Inside Tibet, after decades of soul-destroying Communist indoctrination and one of the most cruel and unrelenting systems of repression in the world, the Tibetan hope for independence, Rangzen, still stubbornly refuses to be crushed. Though large-scale demonstrations are not possible right now, a steady stream of courageous individuals, nuns, monks and lay people, have through the months and years, raised the forbidden Tibetan national flag, put up anti-Chinese posters and cried out in public for Rangzen. On October 2, 2003, Nyima Dragpa, a 20-year-old Tibetan monk from Nyitso monastery, died in prison from being repeatedly tortured. He was serving a nine-year sentence for “splittist” activities — for putting up posters calling for Tibetan independence. On 3 September 2006, at the busy Barkhor street in Lhasa, a lone 23-year-old Tibetan monk staged a short demonstration calling for independence in Tibet. Within minutes, he was dragged away by Chinese security personnel. In these and hundreds of other similar cases it might be noted that the watchword, the rallying cry was always, without exception, “Rangzen”.

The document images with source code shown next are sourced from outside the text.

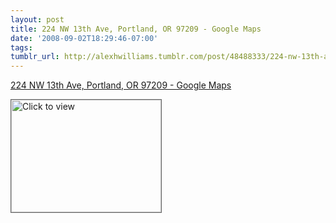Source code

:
 ```yaml
---
layout: post
title: 224 NW 13th Ave, Portland, OR 97209 - Google Maps
date: '2008-09-02T18:29:46-07:00'
tags: 
tumblr_url: http://alexhwilliams.tumblr.com/post/48488333/224-nw-13th-ave-portland-or-97209-google-maps
---
```

<a href="https://www.iterasi.net/OpenViewer.aspx?sqrlitid=u7Xd9_COtkGisKfytDNkvA">224 NW 13th Ave, Portland, OR 97209 - Google Maps</a><br/><p><a href="https://www.iterasi.net/OpenViewer.aspx?sqrlitid=u7Xd9_COtkGisKfytDNkvA" target="_blank"> <img src="http://AssetHost01a.iterasi.net/ec2eb670e447/94d5ad32ba6b/ff6f9e86baa1/740d7e1cd5cd/57b0096c-53ff-472f-b298-85f8c6171519/thumbnail.jpg???20080903013018???wZqk1kcdSo/ScBzfHZiwfl44yaW+vWp1XcLZnbHw/eBtImZZHlTY3xyTnUtjIHmCI99xqHdhaxG3iw+O2k8CxiesUi/gvZhOrIthtZJnecV2PXG4mnHoYkHxi9jSZtGE1nUL4e+DcWIEOdNCsIvEoLj//jOTQl6gBkC337kxlP0=" width="240" height="180" style="border:solid 1px #666" alt="Click to view"/></a></p>
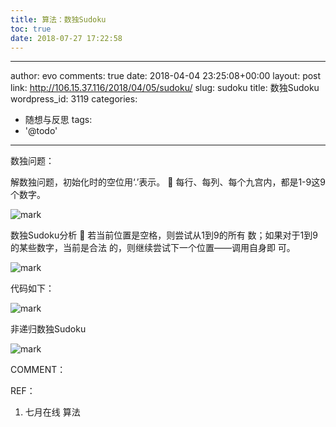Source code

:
 ```yaml
---
title: 算法：数独Sudoku
toc: true
date: 2018-07-27 17:22:58
---
```

---
author: evo
comments: true
date: 2018-04-04 23:25:08+00:00
layout: post
link: http://106.15.37.116/2018/04/05/sudoku/
slug: sudoku
title: 数独Sudoku
wordpress_id: 3119
categories:
- 随想与反思
tags:
- '@todo'
---

<!-- more -->

数独问题：

解数独问题，初始化时的空位用‘.’表示。
 每行、每列、每个九宫内，都是1-9这9个数字。


![mark](http://pacdb2bfr.bkt.clouddn.com/blog/image/180727/a4imgAGeFE.png?imageslim)



数独Sudoku分析
 若当前位置是空格，则尝试从1到9的所有
数；如果对于1到9的某些数字，当前是合法
的，则继续尝试下一个位置——调用自身即
可。


![mark](http://pacdb2bfr.bkt.clouddn.com/blog/image/180727/4b0g2d0aIL.png?imageslim)

代码如下：


![mark](http://pacdb2bfr.bkt.clouddn.com/blog/image/180727/7H40d32i4A.png?imageslim)

非递归数独Sudoku


![mark](http://pacdb2bfr.bkt.clouddn.com/blog/image/180727/59ELEa1JiC.png?imageslim)

COMMENT：

REF：




  1. 七月在线 算法
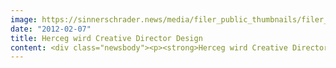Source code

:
 ```yaml
---
image: https://sinnerschrader.news/media/filer_public_thumbnails/filer_public/dc/8f/dc8f4a20-8ab8-4a76-88c4-cde4ac244919/varfoldersdjk8pxf42x64d8fxslz8jcc8fc0000gnttmpupllvs__480x288_q85_crop_subsampling-2_upscale.jpg
date: "2012-02-07"
title: Herceg wird Creative Director Design
content: <div class="newsbody"><p><strong>Herceg wird Creative Director Design bei SinnerSchrader<br/></strong></p><p>Die Digitalagentur SinnerSchrader verstärkt ihren Frankfurter Standort mit Match Herceg (41). Als Creative Director wird er dort ein Kreativteam aus Designern leiten, das für Kunden wie BASE, WMF und ERGO Direkt interaktive Strategien und digitale Marketinglösungen entwickelt.</p><p>Match Herceg kommt von Wunderman, wo er drei Jahre lang als Senior Art Director Interactive u.a. Lufthansa, Landrover und Jaguar betreute. Zuvor war der gebürtige Kroate für TMC in Frankfurt tätig, wo er die Kreation für Wrigleys, Adidas und Procter &amp; Gamble verantwortete.</p><p>Dirk Hibbeler, Standortleiter SinnerSchrader Frankfurt&#58; “Wir freuen uns, mit Match Herceg einen hochkarätigen Kreativen für uns gewonnen zu haben. Match hat langjährige Erfahrung bei der Leitung und Gestaltung von Online-Projekten großer Kunden. Damit passt er hervorragend zu uns.”</p><p><strong>Über SinnerSchrader<br/></strong>SinnerSchrader gehört zu den führenden Digitalagenturen in Europa. SinnerSchrader entwickelt interaktive Strategien, Plattformen und Applikationen, die radikale Beziehungen zwischen Konsumenten und Marken schaffen. In der SinnerSchrader-Gruppe arbeiten mehr als 400 Mitarbeiter an den Standorten Hamburg, Frankfurt am Main, Berlin und Hannover für Kunden wie Allianz, TUI, Tchibo, simyo, REWE, comdirect bank, PPR Group, OTTO und Steigenberger. SinnerSchrader wurde 1996 gegründet und ist seit 1999 börsennotiert.</p></div>
---
```

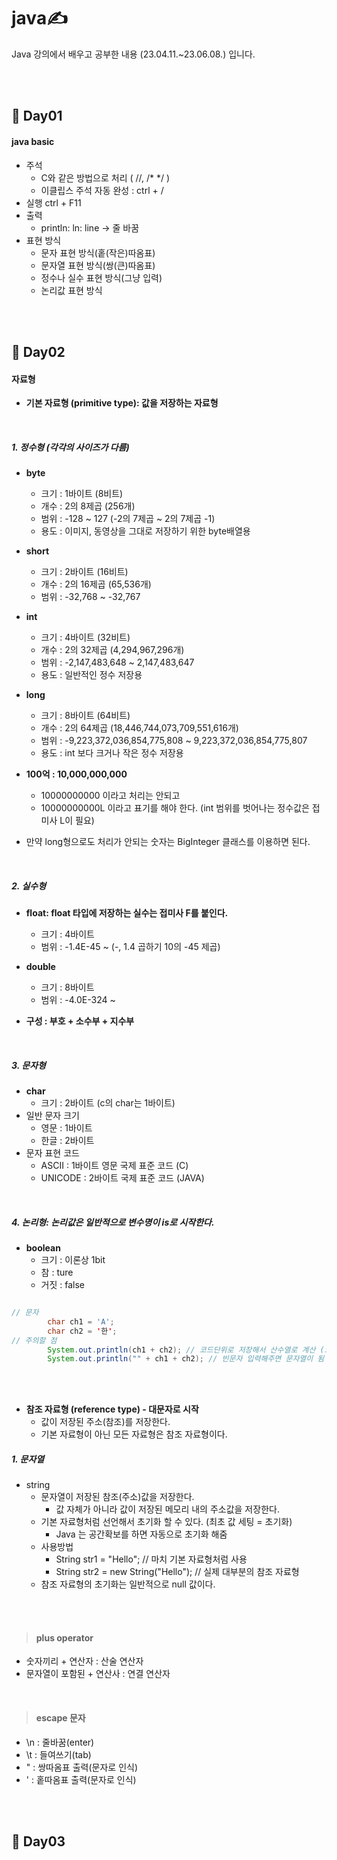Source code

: # java✍️
Java 강의에서 배우고 공부한 내용 (23.04.11.~23.06.08.) 입니다.

<br><br>

## 📝 Day01
#### java basic
- 주석 
	- C와 같은 방법으로 처리 ( //, /* */ )
	- 이클립스 주석 자동 완성 : ctrl + /
- 실행 ctrl + F11
- 출력
	- println: ln: line -> 줄 바꿈 
- 표현 방식
	- 문자 표현 방식(홑(작은)따옴표)
	- 문자열 표현 방식(쌍(큰)따옴표)
	- 정수나 실수 표현 방식(그냥 입력)
	- 논리값 표현 방식

<br><br>

## 📝 Day02
#### 자료형
- **기본 자료형 (primitive type): 값을 저장하는 자료형**

<br>
  
##### 1. 정수형 (각각의 사이즈가 다름)
- **byte**
  - 크기 : 1바이트 (8비트)
  - 개수 : 2의 8제곱 (256개)
  - 범위 : -128 ~ 127 (-2의 7제곱 ~ 2의 7제곱 -1)
  - 용도 : 이미지, 동영상을 그대로 저장하기 위한 byte배열용

- **short**
	- 크기 : 2바이트 (16비트)
	- 개수 : 2의 16제곱 (65,536개)
	- 범위 : -32,768 ~ -32,767

- **int**
  - 크기 : 4바이트 (32비트)
  - 개수 : 2의 32제곱 (4,294,967,296개)
  - 범위 : -2,147,483,648 ~ 2,147,483,647
  - 용도 : 일반적인 정수 저장용

- **long**
  - 크기 : 8바이트 (64비트)
  - 개수 : 2의 64제곱 (18,446,744,073,709,551,616개)
  - 범위 : -9,223,372,036,854,775,808 ~ 9,223,372,036,854,775,807
  - 용도 : int 보다 크거나 작은 정수 저장용

- **100억 : 10,000,000,000**
  - 10000000000 이라고 처리는 안되고
  - 10000000000L 이라고 표기를 해야 한다. (int 범위를 벗어나는 정수값은 접미사 L이 필요)

- 만약 long형으로도 처리가 안되는 숫자는 BigInteger 클래스를 이용하면 된다.

<br>

##### 2. 실수형
- **float: float 타입에 저장하는 실수는 접미사 F를 붙인다.**
  - 크기 : 4바이트
  - 범위 : -1.4E-45 ~ (-, 1.4 곱하기 10의 -45 제곱)

- **double**
  - 크기 : 8바이트
  - 범위 : -4.0E-324 ~

- **구성 : 부호 + 소수부 + 지수부**

<br>

##### 3. 문자형
- **char**
  - 크기 : 2바이트 (c의 char는 1바이트)
- 일반 문자 크기
  - 영문 : 1바이트
  - 한글 : 2바이트
- 문자 표현 코드
  - ASCII : 1바이트 영문 국제 표준 코드 (C)
  - UNICODE : 2바이트 국제 표준 코드 (JAVA)

<br>

##### 4. 논리형: 논리값은 일반적으로 변수명이 is로 시작한다.
- **boolean**
  - 크기 : 이론상 1bit
  - 참 : ture
  - 거짓 : false

```java

// 문자
		char ch1 = 'A';
		char ch2 = '한';
// 주의할 점
		System.out.println(ch1 + ch2); // 코드단위로 저장해서 산수열로 계산 (코드값끼리 더해짐)
		System.out.println("" + ch1 + ch2); // 빈문자 입력해주면 문자열이 됨
```

<br><br>


- **참조 자료형 (reference type) - 대문자로 시작**
	- 값이 저장된 주소(참조)를 저장한다.
	- 기본 자료형이 아닌 모든 자료형은 참조 자료형이다.

##### 1. 문자열
- string
  - 문자열이 저장된 참조(주소)값을 저장한다.
    - 값 자체가 아니라 값이 저장된 메모리 내의 주소값을 저장한다.
  - 기본 자료형처럼 선언해서 초기화 할 수 있다. (최초 값 세팅 = 초기화)
    - Java 는 공간확보를 하면 자동으로 초기화 해줌
  - 사용방법
    - String str1 = "Hello";	// 마치 기본 자료형처럼 사용
    - String str2 = new String("Hello");	// 실제 대부분의 참조 자료형
  - 참조 자료형의 초기화는 일반적으로 null 값이다.

<br><br>

> #### plus operator
- 숫자끼리 + 연산자 : 산술 연산자
- 문자열이 포함된 + 연산사 : 연결 연산자

<br>

> #### escape 문자
- \n : 줄바꿈(enter)
- \t : 들여쓰기(tab)
- \" : 쌍따옴표 출력(문자로 인식)
- \' : 홑따옴표 출력(문자로 인식)

<br><br>

## 📝 Day03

Why Rangzen is Absolutely Essential
It can be argued that some countries have been part of other nations and empires and have not only managed to survive but in some cases have even benefited from foreign rule — the most obvious example being, of course, Hong Kong under Britain. But even China’s most ardent supporters will concede that Chinese rule in Tibet has been nowhere as visibly successful or even comparatively humane and liberal as Britain’s in Hong Kong.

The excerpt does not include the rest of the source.